(DATA FOR THE TASK begins)
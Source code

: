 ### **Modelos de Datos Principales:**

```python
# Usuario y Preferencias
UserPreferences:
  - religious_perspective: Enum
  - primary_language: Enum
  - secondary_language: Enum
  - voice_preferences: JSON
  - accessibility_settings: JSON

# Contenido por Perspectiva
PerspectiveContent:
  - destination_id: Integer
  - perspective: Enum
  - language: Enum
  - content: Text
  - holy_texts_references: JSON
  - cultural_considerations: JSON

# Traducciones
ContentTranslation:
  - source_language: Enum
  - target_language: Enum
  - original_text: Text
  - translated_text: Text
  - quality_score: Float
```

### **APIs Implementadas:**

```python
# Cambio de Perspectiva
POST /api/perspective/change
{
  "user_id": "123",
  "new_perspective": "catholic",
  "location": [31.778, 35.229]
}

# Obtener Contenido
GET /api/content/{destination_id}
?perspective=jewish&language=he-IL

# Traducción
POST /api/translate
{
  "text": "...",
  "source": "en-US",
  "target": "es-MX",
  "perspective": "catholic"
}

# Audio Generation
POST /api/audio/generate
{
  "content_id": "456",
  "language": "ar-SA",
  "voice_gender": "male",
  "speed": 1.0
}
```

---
(DATA FOR THE TASK ends)
# ASSIGNMENT:
Once you have checked each line above for the string "POST", state how many lines contain it and add nothing more.

# THE ANSWER:
3